ジョギング

普通

ある日曜日のこと、
私は日課のウォーキングをしに
早朝の河川敷へと向かった。

ここは綺麗に整備された舗装路があり、
ジョギングや散歩をするには持ってこいの場所だ。

その舗装路を下流へと歩いていると、
正面から誰か走ってきた。

黒い長袖長ズボンのスポーツウェアに
青いスニーカーを履いた男だ。

私は彼に軽い挨拶をしたが、
彼は何も返さずに横を走り抜けて行った。

その後、
誰とも会わずに舗装路の下流端に着き、
折り返して上流へ向かい歩いていると、
誰かが私を追い抜いて行った。

黒い長袖長ズボンのスポーツウェアに
青いスニーカーを履いた男だ。

あれ、彼はさっきも上流に向かって走っていったはずじゃ……

気になった私は、
直後に私を追い抜いた白いスポーツウェアの男性を呼び止めて
この事を話した。

すると男性は笑顔でこう答えた。

「彼ね、上流端まで着くと
橋を渡って対岸を下流端まで走ってるんですよ。
だからこっち岸を走る時は常に上流向きなんです。
僕はずっと彼の後ろを走ってるので、間違いないですよ」

それを聞いた私はホッとし、
男性を呼び止めてしまったことを詫びた。

男性は、
気にしないでください、
と手を振って再び走っていった。










意味がわかると怖い話
「ジョギング」
の解説・考察

imi
imi

地味に怖い話ですね。

それでは解説です。

語り手が何度も会ってしまう「黒い長袖長ズボンのスポーツウェアに青いスニーカーを履いた男」も不気味だが、「白いスポーツウェアの男性」の説明を聞くと納得がいく。
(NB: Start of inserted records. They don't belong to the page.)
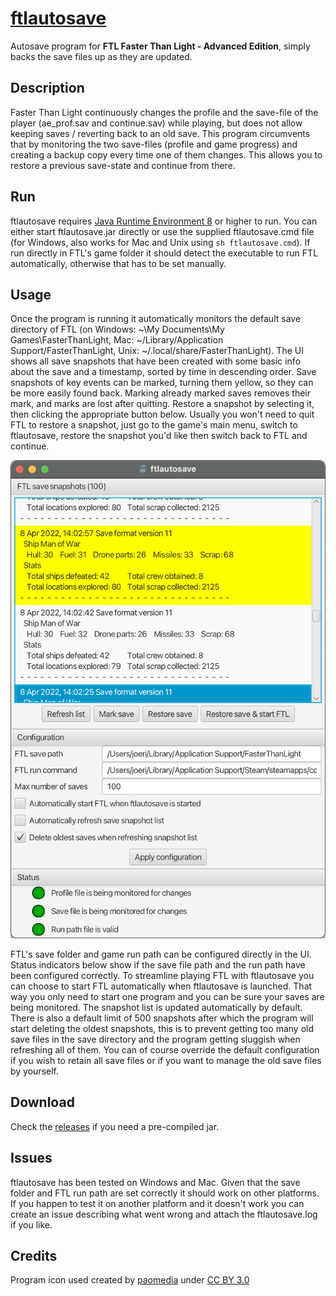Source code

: # [ftlautosave](https://github.com/synogen/ftlautosave)

Autosave program for **FTL Faster Than Light - Advanced Edition**, simply backs the save files up as they are updated.

## Description

Faster Than Light continuously changes the profile and the save-file of the player (ae_prof.sav and continue.sav) while playing, but does not allow keeping saves / reverting back to an old save.
This program circumvents that by monitoring the two save-files (profile and game progress) and creating a backup copy every time one of them changes.
This allows you to restore a previous save-state and continue from there.

## Run

ftlautosave requires [Java Runtime Environment 8](https://www.oracle.com/java/technologies/downloads/) or higher to run.
You can either start ftlautosave.jar directly or use the supplied ftlautosave.cmd file (for Windows, also works for Mac and Unix using `sh ftlautosave.cmd`).
If run directly in FTL's game folder it should detect the executable to run FTL automatically, otherwise that has to be set manually.

## Usage

Once the program is running it automatically monitors the default save directory of FTL (on Windows: ~\My Documents\My Games\FasterThanLight, Mac: ~/Library/Application Support/FasterThanLight, Unix: ~/.local/share/FasterThanLight).
The UI shows all save snapshots that have been created with some basic info about the save and a timestamp, sorted by time in descending order.
Save snapshots of key events can be marked, turning them yellow, so they can be more easily found back.
Marking already marked saves removes their mark, and marks are lost after quitting.
Restore a snapshot by selecting it, then clicking the appropriate button below.
Usually you won't need to quit FTL to restore a snapshot, just go to the game's main menu, switch to ftlautosave, restore the snapshot you'd like then switch back to FTL and continue.

![Preview](/images/preview.png)

FTL's save folder and game run path can be configured directly in the UI.
Status indicators below show if the save file path and the run path have been configured correctly.
To streamline playing FTL with ftlautosave you can choose to start FTL automatically when ftlautosave is launched.
That way you only need to start one program and you can be sure your saves are being monitored.
The snapshot list is updated automatically by default.
There is also a default limit of 500 snapshots after which the program will start deleting the oldest snapshots, this is to prevent getting too many old save files in the save directory and the program getting sluggish when refreshing all of them.
You can of course override the default configuration if you wish to retain all save files or if you want to manage the old save files by yourself. 

## Download

Check the [releases](https://github.com/synogen/ftlautosave/releases) if you need a pre-compiled jar.

## Issues

ftlautosave has been tested on Windows and Mac. Given that the save folder and FTL run path are set correctly it should work on other platforms. If you happen to test it on another platform and it doesn't work you can create an issue describing what went wrong and attach the ftlautosave.log if you like.

## Credits

Program icon used created by [paomedia](https://www.iconfinder.com/paomedia) under [CC BY 3.0](https://creativecommons.org/licenses/by/3.0/)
橋を渡って川沿いを周回しているので何度も同じ向きに会ってしまうのだ。
理由を聞くと何ということはない話なのだが少し変なことに気づかないだろうか。

語り手が話を聞いた「白いスポーツウェアの男性」は、「ずっと彼の後ろを走ってる」ということなのだから、黒いスポーツウェアの男性と同じように何度もすれ違っていなくてはならないのだ。

黒いスポーツウェアの男性と何度もすれ違っていたのに、白いスポーツウェアの男性は一回しかすれ違っていない…。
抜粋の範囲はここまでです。